#### Records supplied
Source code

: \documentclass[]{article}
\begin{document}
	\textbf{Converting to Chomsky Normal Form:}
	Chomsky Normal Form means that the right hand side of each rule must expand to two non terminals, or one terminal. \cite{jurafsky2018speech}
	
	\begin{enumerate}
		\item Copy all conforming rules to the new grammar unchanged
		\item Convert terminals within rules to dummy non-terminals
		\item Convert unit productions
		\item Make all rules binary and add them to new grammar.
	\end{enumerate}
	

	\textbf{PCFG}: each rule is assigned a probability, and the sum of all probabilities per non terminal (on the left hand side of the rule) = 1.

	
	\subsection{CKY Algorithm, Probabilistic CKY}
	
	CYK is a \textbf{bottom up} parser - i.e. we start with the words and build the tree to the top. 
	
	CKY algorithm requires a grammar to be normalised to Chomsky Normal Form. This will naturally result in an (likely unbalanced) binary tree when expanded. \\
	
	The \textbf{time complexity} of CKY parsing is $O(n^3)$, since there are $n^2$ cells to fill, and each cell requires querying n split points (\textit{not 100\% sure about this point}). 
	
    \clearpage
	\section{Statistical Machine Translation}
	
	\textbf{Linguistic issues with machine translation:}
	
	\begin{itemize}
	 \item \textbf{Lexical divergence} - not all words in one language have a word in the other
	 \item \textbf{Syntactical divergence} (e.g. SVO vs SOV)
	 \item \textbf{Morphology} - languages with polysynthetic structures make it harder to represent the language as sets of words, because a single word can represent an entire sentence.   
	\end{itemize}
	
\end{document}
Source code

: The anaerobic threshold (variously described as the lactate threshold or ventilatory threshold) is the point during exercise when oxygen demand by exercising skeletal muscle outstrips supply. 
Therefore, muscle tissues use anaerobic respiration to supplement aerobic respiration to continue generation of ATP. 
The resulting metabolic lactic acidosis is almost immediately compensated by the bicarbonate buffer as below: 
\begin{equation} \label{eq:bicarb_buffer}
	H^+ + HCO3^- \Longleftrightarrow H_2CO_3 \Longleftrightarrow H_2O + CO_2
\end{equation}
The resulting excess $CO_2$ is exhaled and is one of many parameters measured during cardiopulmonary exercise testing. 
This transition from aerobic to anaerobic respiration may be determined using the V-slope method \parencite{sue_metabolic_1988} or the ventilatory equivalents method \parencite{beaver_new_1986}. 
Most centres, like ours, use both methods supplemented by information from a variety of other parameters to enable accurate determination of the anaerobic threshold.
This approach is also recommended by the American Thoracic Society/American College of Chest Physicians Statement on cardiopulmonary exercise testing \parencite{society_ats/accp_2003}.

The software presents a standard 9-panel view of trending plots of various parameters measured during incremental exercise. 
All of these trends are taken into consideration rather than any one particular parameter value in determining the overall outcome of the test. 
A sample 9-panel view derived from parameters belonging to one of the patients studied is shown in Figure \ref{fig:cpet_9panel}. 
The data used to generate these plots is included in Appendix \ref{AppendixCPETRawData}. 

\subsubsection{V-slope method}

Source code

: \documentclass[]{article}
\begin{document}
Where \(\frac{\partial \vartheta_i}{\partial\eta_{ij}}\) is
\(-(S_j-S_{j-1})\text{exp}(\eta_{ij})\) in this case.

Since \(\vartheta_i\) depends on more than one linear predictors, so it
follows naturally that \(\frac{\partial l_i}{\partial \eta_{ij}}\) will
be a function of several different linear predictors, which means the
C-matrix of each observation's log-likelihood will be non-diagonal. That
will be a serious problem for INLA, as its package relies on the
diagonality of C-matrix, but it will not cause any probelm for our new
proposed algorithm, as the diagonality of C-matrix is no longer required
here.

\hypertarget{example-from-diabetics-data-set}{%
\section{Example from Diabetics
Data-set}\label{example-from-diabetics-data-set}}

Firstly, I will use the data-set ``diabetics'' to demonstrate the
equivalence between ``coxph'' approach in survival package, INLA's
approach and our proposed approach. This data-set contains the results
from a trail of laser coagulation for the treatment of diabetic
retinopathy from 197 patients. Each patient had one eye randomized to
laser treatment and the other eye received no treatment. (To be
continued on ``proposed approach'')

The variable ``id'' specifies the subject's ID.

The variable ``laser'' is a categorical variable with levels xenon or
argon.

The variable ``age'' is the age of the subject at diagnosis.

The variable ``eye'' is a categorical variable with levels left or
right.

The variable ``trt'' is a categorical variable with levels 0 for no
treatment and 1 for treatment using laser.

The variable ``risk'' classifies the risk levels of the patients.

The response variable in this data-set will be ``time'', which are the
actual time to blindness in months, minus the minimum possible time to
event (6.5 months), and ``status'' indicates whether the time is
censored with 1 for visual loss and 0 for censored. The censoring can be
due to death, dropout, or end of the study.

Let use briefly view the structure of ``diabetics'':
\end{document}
########
Problem to work on: Give again, word for word, the lines of the listing, starting at its first line and ending with the line containing "Convert unit productions".

Solution:
Source code

: \documentclass[]{article}
\begin{document}
	\textbf{Converting to Chomsky Normal Form:}
	Chomsky Normal Form means that the right hand side of each rule must expand to two non terminals, or one terminal. \cite{jurafsky2018speech}
	
	\begin{enumerate}
		\item Copy all conforming rules to the new grammar unchanged
		\item Convert terminals within rules to dummy non-terminals
		\item Convert unit productions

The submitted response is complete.